How one pharmacist used digital to transform communication with patients
Pharmacist Murtada Alsaif describes how his frustration at being unable to communicate with his patients, led to him co-developing a software that translates the pharmacy dispensing label.
“I was a bored pharmacist after a week on the job. I just couldn’t understand why pharmacists went to work day after day. I convinced myself that it was just for the money, and there were a lot of instances that reinforced that view.
“The truth is, I was short-sighted and cynical. This is one of those jobs that gives you that warm fuzzy feeling but you have to be patient. The fuzzy feels take longer than a week and you have to do a lot of boring dispensing to get those moments.
“Like with any job, your average pharmacist will be frustrated by a few things on a daily basis. For me, that frustration was talking.
“There would always be that one patient who seemed really nice (positive attitude to healthcare professionals) and asking about their medicines (engaging with therapy) but who I didn’t share a common language with. I had to use broken English, mime, rely on that patient’s children or, in a worst case scenario, send them away without giving them any medication counselling.
“I was frustrated that I had no tools to communicate with that patient.
“So when Ghalib, my cofounder, called to say he had this idea for a software that translates the pharmacy dispensing label, I was all in!
“So how do you do it? How do two people with absolutely no knowledge or experience in coding, linguistics or entrepreneurship develop translation software?
“We started by breaking down the process of how we wanted it to work. We decided that our software had to be 100% accurate and as similar as possible to what pharmacists currently use. Algorithm-based translations introduce errors up to 90% depending on the language. With the level of risk we were dealing with, we actively decided to ban Google Translate and its ilk.
“As the project developed we started to fine tune our translations to the context of pharmacy practice in the UK. This lead to a lot of interesting conversations with our translators, like how the Bengali word for “pregnancy” is taboo in their community, how the expression of “avoid alcohol” has to be phrased more sternly in Polish, and how published translations of “addiction” in Somali actually read as “to get euphoric/high”.
“Making these decisions at that stage determined how our translations would be used by patients, months, if not years, down the line. And we didn’t have the cash to start again, we only had one chance to get it right. Making decisions like these without any feedback loops or proper data was one of the most difficult aspects of this business.
“So that’s a few parts of the puzzle, but what about the software development? I met Tucker, our third cofounder, while I was doing my PhD in Cambridge. Tucker took our concept of translated information and built it into writtenmedicine.com
“This blew our minds.
“Since then, we’ve raised a bunch of money from grant providers (Nominet Trust,UnLtd), competitions (Shell LiveWIRE) and investment (Bethnal Green Ventures).

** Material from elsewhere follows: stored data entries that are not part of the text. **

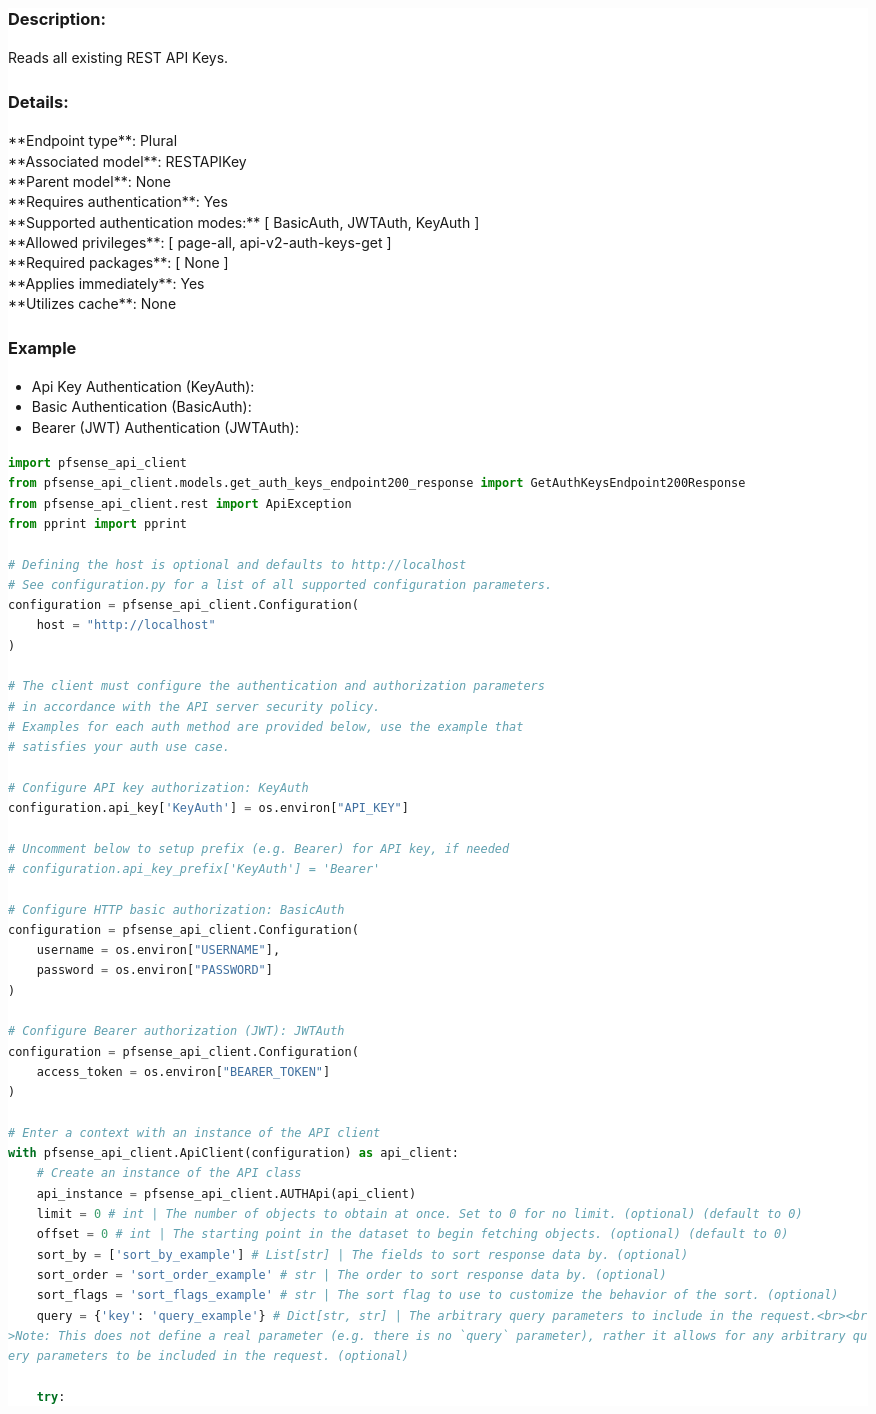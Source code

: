 <h3>Description:</h3>Reads all existing REST API Keys.<br><h3>Details:</h3>**Endpoint type**: Plural<br>**Associated model**: RESTAPIKey<br>**Parent model**: None<br>**Requires authentication**: Yes<br>**Supported authentication modes:** [ BasicAuth, JWTAuth, KeyAuth ]<br>**Allowed privileges**: [ page-all, api-v2-auth-keys-get ]<br>**Required packages**: [ None ]<br>**Applies immediately**: Yes<br>**Utilizes cache**: None

### Example

* Api Key Authentication (KeyAuth):
* Basic Authentication (BasicAuth):
* Bearer (JWT) Authentication (JWTAuth):

```python
import pfsense_api_client
from pfsense_api_client.models.get_auth_keys_endpoint200_response import GetAuthKeysEndpoint200Response
from pfsense_api_client.rest import ApiException
from pprint import pprint

# Defining the host is optional and defaults to http://localhost
# See configuration.py for a list of all supported configuration parameters.
configuration = pfsense_api_client.Configuration(
    host = "http://localhost"
)

# The client must configure the authentication and authorization parameters
# in accordance with the API server security policy.
# Examples for each auth method are provided below, use the example that
# satisfies your auth use case.

# Configure API key authorization: KeyAuth
configuration.api_key['KeyAuth'] = os.environ["API_KEY"]

# Uncomment below to setup prefix (e.g. Bearer) for API key, if needed
# configuration.api_key_prefix['KeyAuth'] = 'Bearer'

# Configure HTTP basic authorization: BasicAuth
configuration = pfsense_api_client.Configuration(
    username = os.environ["USERNAME"],
    password = os.environ["PASSWORD"]
)

# Configure Bearer authorization (JWT): JWTAuth
configuration = pfsense_api_client.Configuration(
    access_token = os.environ["BEARER_TOKEN"]
)

# Enter a context with an instance of the API client
with pfsense_api_client.ApiClient(configuration) as api_client:
    # Create an instance of the API class
    api_instance = pfsense_api_client.AUTHApi(api_client)
    limit = 0 # int | The number of objects to obtain at once. Set to 0 for no limit. (optional) (default to 0)
    offset = 0 # int | The starting point in the dataset to begin fetching objects. (optional) (default to 0)
    sort_by = ['sort_by_example'] # List[str] | The fields to sort response data by. (optional)
    sort_order = 'sort_order_example' # str | The order to sort response data by. (optional)
    sort_flags = 'sort_flags_example' # str | The sort flag to use to customize the behavior of the sort. (optional)
    query = {'key': 'query_example'} # Dict[str, str] | The arbitrary query parameters to include in the request.<br><br>Note: This does not define a real parameter (e.g. there is no `query` parameter), rather it allows for any arbitrary query parameters to be included in the request. (optional)

    try:
```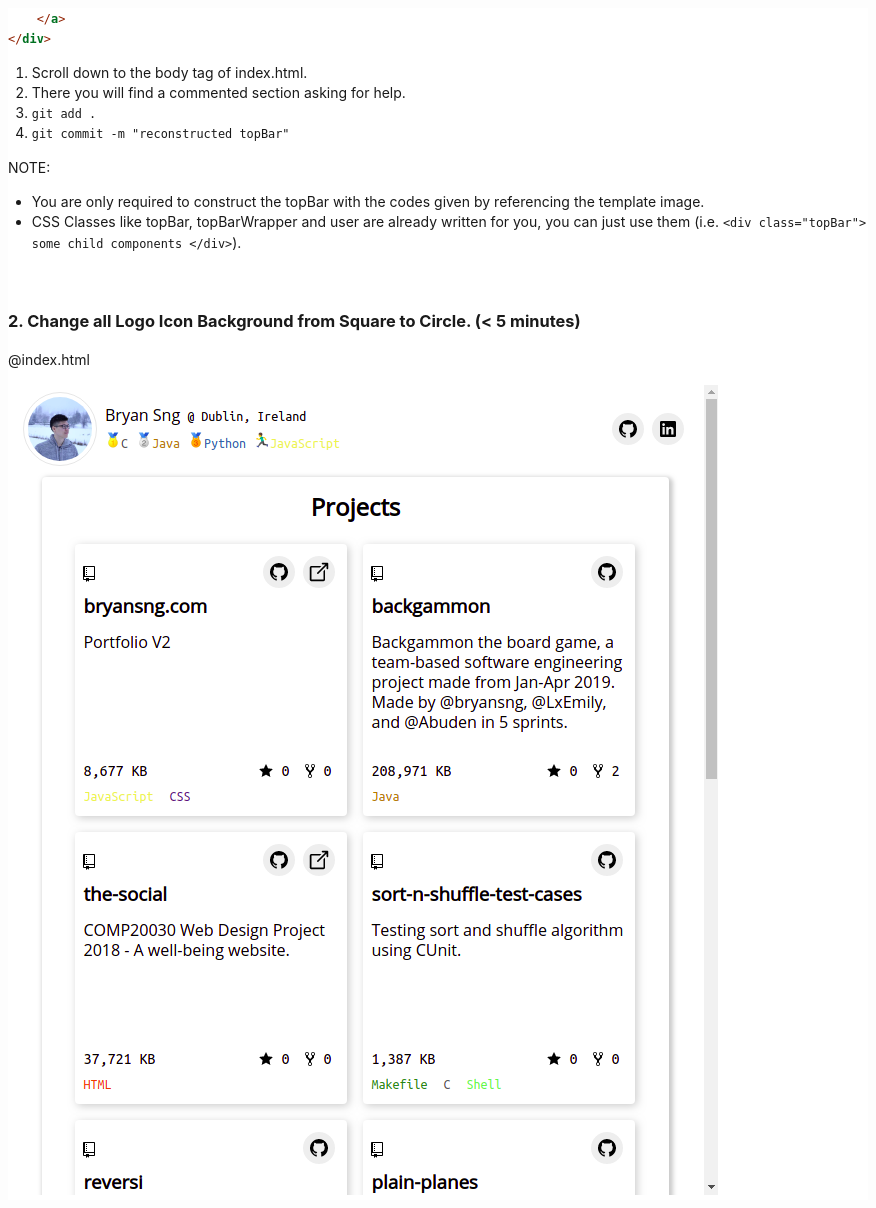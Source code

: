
 ```html
	</a>
</div>
```

1. Scroll down to the body tag of index.html.
2. There you will find a commented section asking for help.
3. `git add .`
4. `git commit -m "reconstructed topBar"`

NOTE:
- You are only required to construct the topBar with the codes given by referencing the template image.
- CSS Classes like topBar, topBarWrapper and user are already written for you, you can just use them (i.e. `<div class="topBar"> some child components </div>`).</p>
<br />


### 2. Change all Logo Icon Background from Square to Circle. (< 5 minutes)
<p>@index.html

![Result with Circle](readme-resources/img/circle.png "Result with Circle")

We’ve trialled it in a number of pharmacies but we mostly hear that it is an “interesting idea” followed by a “no, thank you”.
“Having said that, we have made substantial progress by convincing a couple of NHS Trusts to pay for our software; we have connected our tech with existing software used by hospitals; and we have an ongoing academic project in 12 community pharmacies that aims to measure the difference translated labels make in patient care.
“So what does the future hold for Written Medicine?
“Only time can tell. What we do know is that it has taken blood, sweat, tears and failure to achieve a tiny ounce of success. Fingers crossed the balance shifts in the future.”
About Written Medicine
Written Medicine’s cloud-based software makes use of a database of hand-compiled phrases translated by professional translators in a four-stage development process. The last stage of this process is testing by a UK qualified pharmacist who is literate in the translated language. The current list of available languages includes Arabic, Bengali, Hindi, Polish, Punjabi (Gurmukhi) and Somali.
Written Medicine is one of 31 digital health innovations selected for the 2016/17 DigitalHealth.London Accelerator cohort.